1. Random variables and vectors

 

Examples of Randomness



Results about examples above are not deterministic.

 

Random variables and Random vector

\(X=\) 1 or 2, 3, 4, 5, 6

\(X=\) 70.2, 69.5, 70.1, 70.0, 69.8, …

\(X=(x_1,x_2,...x_p)\)

 

Deterministic information contained in the random events

    x<-rnorm(1000, 70, sd=1)
 
    hist(x, freq=FALSE, nclass=20)
    
    f_x <- density(x)
    
    lines(f_x$x, f_x$y, col=4)
    
    f_r <- dnorm(sort(x), mean=70, sd=1)
    
    lines(sort(x), f_r, col=2, lty=2)
    
     library(mvtnorm)
     
     library(ggplot2)

     sigma <- matrix(c(1,0,0,1), ncol=2)
     
     x <- rmvnorm(n=2000, mean=c(1,2), sigma=sigma)
     
     colMeans(x)
## [1] 1.013762 2.014620
     var(x)
##              [,1]         [,2]
## [1,]  0.964431207 -0.004244137
## [2,] -0.004244137  1.017713166
     x<-as.data.frame(x)

     str(x)
## 'data.frame':    2000 obs. of  2 variables:
##  $ V1: num  1.759 0.109 0.842 1.76 1.436 ...
##  $ V2: num  2.53 1.04 3.64 2.06 1.96 ...
     ggplot(x, aes(x=V1, y=V2))+
  
     geom_point(alpha = .2) +
  
     geom_density_2d()+
  
     theme_bw()

     sigma <- matrix(c(1,0.75,0.75,1), ncol=2)
     x <- rmvnorm(n=2000, mean=c(1,2), sigma=sigma)
     colMeans(x)
## [1] 0.9796303 2.0085004
     var(x)
##           [,1]      [,2]
## [1,] 1.0322964 0.7684658
## [2,] 0.7684658 1.0261408
     x<-as.data.frame(x)
     str(x)
## 'data.frame':    2000 obs. of  2 variables:
##  $ V1: num  2.336 0.125 0.442 1.423 0.133 ...
##  $ V2: num  4.493 0.948 1.258 2.625 1.513 ...
     ggplot(x, aes(x=V1, y=V2))+
     geom_point(alpha = .2) +
     geom_density_2d()+
     theme_bw()

     x<-rt(1000, df=10)
 
    hist(x, freq=FALSE, nclass=40)
    
    f_x <- density(x)
    
    lines(f_x$x, f_x$y, col=4)
    
    f_r <- dt(sort(x), df=10)
    
    lines(sort(x), f_r, col=4, lty=2)
    
    f_r <- dnorm(sort(x), mean=0,  sd=1)
    
    lines(sort(x), f_r, col=2, lty=3, lwd=3)

    x<-rchisq(1000, df=3)
 
    hist(x, freq=FALSE, nclass=40)
    
    f_x <- density(x)
    
    lines(f_x$x, f_x$y, col=4)
    
    f_r <- dchisq(sort(x), df=3)
    
    lines(sort(x), f_r, col=4, lty=2)

 

2. Outliers

You measure 100-meter running times for a representative sample of 560 college students. Your data are normally distributed with a couple of outliers on either end. Most values are centered around the middle, as expected. But these extreme values also represent natural variations because a variable like running time is influenced by many other factors.

 

True outliers are also present in variables with skewed distributions where many data points are spread far from the mean in one direction. It’s important to select appropriate statistical tests or measures when you have a skewed distribution or many outliers.

 

Four ways to find Outliers

You can choose from several methods to detect outliers depending on your time and resources.

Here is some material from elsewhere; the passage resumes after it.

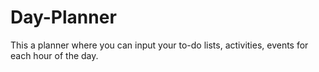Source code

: # Day-Planner

This a planner where you can input your to-do lists, activities, events for each hour of the day.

You can sort quantitative variables from low to high and scan for extremely low or extremely high values. Flag any extreme values that you find.

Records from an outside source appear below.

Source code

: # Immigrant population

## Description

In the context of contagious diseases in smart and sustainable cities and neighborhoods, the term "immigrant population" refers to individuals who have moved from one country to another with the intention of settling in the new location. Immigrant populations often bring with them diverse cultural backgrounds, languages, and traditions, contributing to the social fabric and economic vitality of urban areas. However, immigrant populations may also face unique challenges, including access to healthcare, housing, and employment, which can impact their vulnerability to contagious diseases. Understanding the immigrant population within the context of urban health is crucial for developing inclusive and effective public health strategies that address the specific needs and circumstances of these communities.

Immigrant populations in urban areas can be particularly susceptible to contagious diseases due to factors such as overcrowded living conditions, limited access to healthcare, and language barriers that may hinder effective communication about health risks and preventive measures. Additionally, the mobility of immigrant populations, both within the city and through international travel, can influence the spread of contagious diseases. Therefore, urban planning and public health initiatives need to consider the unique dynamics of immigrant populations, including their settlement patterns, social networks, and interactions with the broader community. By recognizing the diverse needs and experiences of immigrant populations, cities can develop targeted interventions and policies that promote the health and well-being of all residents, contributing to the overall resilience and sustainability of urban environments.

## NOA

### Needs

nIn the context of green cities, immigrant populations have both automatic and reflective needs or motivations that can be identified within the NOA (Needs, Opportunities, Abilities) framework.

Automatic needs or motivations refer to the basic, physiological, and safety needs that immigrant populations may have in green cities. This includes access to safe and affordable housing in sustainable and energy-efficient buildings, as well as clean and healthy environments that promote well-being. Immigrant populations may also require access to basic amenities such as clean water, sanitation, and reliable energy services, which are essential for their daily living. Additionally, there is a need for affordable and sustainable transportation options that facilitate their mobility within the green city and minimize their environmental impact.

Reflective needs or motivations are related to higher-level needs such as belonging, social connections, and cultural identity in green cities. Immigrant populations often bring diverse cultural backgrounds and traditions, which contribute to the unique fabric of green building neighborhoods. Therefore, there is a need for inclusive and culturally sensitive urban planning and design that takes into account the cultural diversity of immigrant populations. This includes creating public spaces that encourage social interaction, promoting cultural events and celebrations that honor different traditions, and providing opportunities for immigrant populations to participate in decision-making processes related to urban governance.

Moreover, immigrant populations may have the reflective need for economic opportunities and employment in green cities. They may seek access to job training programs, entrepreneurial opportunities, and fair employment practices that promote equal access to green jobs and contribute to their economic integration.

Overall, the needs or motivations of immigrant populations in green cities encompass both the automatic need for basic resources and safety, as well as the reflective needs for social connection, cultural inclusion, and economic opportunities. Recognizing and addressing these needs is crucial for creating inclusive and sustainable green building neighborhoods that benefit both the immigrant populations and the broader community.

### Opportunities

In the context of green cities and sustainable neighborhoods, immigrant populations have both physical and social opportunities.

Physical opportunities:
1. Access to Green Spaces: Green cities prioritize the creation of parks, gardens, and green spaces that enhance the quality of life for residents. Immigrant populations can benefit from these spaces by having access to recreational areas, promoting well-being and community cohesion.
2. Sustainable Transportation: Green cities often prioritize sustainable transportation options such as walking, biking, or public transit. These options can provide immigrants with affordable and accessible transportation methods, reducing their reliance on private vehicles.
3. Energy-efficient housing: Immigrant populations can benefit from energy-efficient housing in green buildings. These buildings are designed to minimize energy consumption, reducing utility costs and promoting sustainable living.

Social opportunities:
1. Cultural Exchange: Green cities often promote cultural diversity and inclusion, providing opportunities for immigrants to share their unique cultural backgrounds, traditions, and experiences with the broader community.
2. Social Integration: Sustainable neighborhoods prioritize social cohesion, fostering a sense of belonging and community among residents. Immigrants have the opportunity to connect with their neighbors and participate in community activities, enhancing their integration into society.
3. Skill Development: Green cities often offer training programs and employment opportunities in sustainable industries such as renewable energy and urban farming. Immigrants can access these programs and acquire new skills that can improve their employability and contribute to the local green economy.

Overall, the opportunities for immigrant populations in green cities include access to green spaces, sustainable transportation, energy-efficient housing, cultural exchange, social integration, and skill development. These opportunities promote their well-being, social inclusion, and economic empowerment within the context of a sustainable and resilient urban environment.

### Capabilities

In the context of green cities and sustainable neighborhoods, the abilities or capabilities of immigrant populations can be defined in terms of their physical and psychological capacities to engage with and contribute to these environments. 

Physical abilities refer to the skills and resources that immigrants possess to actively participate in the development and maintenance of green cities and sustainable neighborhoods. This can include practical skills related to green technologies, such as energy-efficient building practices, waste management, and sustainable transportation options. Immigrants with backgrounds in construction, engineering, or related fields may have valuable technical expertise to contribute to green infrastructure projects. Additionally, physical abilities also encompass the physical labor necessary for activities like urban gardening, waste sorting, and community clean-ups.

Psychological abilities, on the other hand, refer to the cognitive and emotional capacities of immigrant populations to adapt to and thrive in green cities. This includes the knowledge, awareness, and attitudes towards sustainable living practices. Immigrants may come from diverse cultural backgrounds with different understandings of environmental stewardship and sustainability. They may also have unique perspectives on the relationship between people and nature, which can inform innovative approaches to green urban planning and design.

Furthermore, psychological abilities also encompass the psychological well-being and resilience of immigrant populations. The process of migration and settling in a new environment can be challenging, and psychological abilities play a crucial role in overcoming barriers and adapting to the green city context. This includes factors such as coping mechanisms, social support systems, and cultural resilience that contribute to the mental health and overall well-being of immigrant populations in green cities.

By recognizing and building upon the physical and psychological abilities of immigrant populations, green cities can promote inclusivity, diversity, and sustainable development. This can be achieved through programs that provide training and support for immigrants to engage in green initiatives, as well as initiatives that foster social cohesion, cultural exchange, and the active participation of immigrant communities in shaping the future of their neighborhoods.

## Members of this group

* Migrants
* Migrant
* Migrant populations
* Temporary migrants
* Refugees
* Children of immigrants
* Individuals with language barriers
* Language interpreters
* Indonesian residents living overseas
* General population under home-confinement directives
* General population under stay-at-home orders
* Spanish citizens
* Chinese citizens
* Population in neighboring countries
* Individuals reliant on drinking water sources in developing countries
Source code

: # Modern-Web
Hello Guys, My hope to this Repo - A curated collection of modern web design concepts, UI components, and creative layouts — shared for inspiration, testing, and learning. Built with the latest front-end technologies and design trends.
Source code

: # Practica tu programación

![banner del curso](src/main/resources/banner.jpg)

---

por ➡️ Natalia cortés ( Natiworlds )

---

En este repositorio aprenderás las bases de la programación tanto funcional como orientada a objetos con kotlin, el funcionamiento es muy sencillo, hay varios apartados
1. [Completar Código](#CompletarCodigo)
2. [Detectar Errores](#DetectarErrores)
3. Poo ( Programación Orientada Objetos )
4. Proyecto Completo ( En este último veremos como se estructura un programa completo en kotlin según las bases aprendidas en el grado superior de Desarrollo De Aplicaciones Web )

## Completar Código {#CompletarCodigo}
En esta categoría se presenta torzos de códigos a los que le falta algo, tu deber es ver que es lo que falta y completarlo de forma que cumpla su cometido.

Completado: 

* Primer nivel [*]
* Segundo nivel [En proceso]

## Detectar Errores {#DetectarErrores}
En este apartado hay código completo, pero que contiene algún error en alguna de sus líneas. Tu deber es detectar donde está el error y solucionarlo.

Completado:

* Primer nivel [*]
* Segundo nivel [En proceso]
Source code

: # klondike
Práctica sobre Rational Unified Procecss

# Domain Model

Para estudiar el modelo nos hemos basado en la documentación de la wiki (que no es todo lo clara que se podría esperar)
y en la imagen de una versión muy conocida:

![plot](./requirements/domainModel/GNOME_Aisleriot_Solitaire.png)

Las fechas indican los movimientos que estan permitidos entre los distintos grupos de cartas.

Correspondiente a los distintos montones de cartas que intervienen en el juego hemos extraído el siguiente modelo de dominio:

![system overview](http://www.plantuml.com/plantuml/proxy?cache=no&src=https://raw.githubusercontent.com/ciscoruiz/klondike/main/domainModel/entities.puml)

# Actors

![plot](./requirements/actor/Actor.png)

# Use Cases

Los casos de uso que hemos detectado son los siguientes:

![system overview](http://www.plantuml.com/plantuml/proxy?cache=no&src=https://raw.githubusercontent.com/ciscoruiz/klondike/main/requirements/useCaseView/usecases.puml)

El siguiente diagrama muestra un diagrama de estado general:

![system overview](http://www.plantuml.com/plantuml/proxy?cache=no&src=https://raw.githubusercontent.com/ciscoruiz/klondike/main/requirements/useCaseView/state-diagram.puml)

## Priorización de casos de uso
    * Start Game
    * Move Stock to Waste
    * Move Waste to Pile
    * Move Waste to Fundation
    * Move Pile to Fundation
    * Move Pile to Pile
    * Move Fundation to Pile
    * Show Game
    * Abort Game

This is a simple way to check whether you need to investigate certain data points before using more sophisticated methods.

 

Example: Sorting method


Your dataset for a pilot experiment consists of 8 values.

180 156 9 176 163 1827 166 171

You sort the values from low to high and scan for extreme values.

9 156 163 166 171 176 180 1872


 

You can use software to visualize your data with a box plot, or a box-and-whisker plot, so you can see the data distribution at a glance. This type of chart highlights minimum and maximum values (the range), the median, and the interquartile range for your data.

Many computer programs highlight an outlier on a chart with an asterisk, and these will lie outside the bounds of the graph.

 

Statistical outlier detection involves applying statistical tests or procedures to identify extreme values.

By standardizing the data, you can convert extreme data points into z scores that tell you how many standard deviations away they are from the mean.

If a value has a high enough or low enough z score, it can be considered an outlier. As a rule of thumb, values with a z score greater than 3 or less than –3 are often determined to be outliers.

 

The interquartile range (IQR) tells you the range of the middle half of your dataset. You can use the IQR to create “fences” around your data and then define outliers as any values that fall outside those fences.

This method is helpful if you have a few values on the extreme ends of your dataset, but you aren’t sure whether any of them might count as outliers.

 

Interquartile range method

 

Your outliers are any values greater than your upper fence or less than your lower fence.

 

Example: Using the interquartile range to find outliers

We’ll walk you through the popular IQR method for identifying outliers using a step-by-step example.

Your dataset has 11 values. You have a couple of extreme values in your dataset, so you’ll use the IQR method to check whether they are outliers

25 37 24 28 35 22 31 53 41 64 29

Step 1: Sort your data from low to high

First, you’ll simply sort your data in ascending order.

22 24 25 28 29 31 35 37 41 53 64

 

Step 2: Identify the median, the first quartile (Q1), and the third quartile (Q3)

The median is the value exactly in the middle of your dataset when all values are ordered from low to high.

Since you have 11 values, the median is the 6th value. The median value is 31.

22 24 25 28 29 31 35 37 41 53 64

 

Next, we’ll use the exclusive method for identifying Q1 and Q3. This means we remove the median from our calculations.

The Q1 is the value in the middle of the first half of your dataset, excluding the median. The first quartile value is 25.

22 24 25 28 29

 

Your Q3 value is in the middle of the second half of your dataset, excluding the median. The third quartile value is 41.

35 37 41 53 64

 

Step 3: Calculate your IQR

The IQR is the range of the middle half of your dataset. Subtract Q1 from Q3 to calculate the IQR.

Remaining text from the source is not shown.